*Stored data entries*
►

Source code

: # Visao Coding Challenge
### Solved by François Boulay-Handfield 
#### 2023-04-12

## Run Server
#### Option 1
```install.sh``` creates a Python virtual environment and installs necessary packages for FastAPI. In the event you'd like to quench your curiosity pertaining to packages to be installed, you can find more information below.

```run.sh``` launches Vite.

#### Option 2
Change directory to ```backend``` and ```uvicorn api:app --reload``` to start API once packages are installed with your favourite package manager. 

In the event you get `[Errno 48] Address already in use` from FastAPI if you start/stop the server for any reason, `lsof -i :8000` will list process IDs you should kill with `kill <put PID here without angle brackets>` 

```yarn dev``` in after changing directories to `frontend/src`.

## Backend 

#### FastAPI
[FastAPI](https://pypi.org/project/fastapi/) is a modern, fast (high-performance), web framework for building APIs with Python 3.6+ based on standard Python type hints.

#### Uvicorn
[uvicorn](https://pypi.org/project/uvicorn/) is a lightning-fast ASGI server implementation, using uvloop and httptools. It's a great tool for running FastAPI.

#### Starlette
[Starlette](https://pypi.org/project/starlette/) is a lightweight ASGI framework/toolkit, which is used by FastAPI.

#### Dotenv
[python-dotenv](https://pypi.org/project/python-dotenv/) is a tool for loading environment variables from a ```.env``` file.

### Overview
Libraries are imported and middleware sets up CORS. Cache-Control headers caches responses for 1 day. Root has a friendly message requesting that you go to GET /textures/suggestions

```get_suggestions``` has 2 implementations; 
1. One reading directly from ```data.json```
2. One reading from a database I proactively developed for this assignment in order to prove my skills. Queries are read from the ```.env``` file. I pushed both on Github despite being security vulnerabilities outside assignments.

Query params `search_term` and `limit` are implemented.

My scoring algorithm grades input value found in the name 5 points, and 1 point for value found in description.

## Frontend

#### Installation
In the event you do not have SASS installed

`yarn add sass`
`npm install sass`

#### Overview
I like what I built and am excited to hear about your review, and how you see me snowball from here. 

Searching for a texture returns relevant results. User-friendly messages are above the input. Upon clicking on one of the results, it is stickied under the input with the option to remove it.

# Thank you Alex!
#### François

◄

Look above for the line that contains "#### 2023-04-12". Starting there, transcribe every line exactly until you have copied the line that contains "#### FastAPI".

*WRITTEN RESPONSE*
#### 2023-04-12

## Run Server
#### Option 1
```install.sh``` creates a Python virtual environment and installs necessary packages for FastAPI. In the event you'd like to quench your curiosity pertaining to packages to be installed, you can find more information below.

```run.sh``` launches Vite.

#### Option 2
Change directory to ```backend``` and ```uvicorn api:app --reload``` to start API once packages are installed with your favourite package manager. 

In the event you get `[Errno 48] Address already in use` from FastAPI if you start/stop the server for any reason, `lsof -i :8000` will list process IDs you should kill with `kill <put PID here without angle brackets>` 

```yarn dev``` in after changing directories to `frontend/src`.

## Backend 

#### FastAPI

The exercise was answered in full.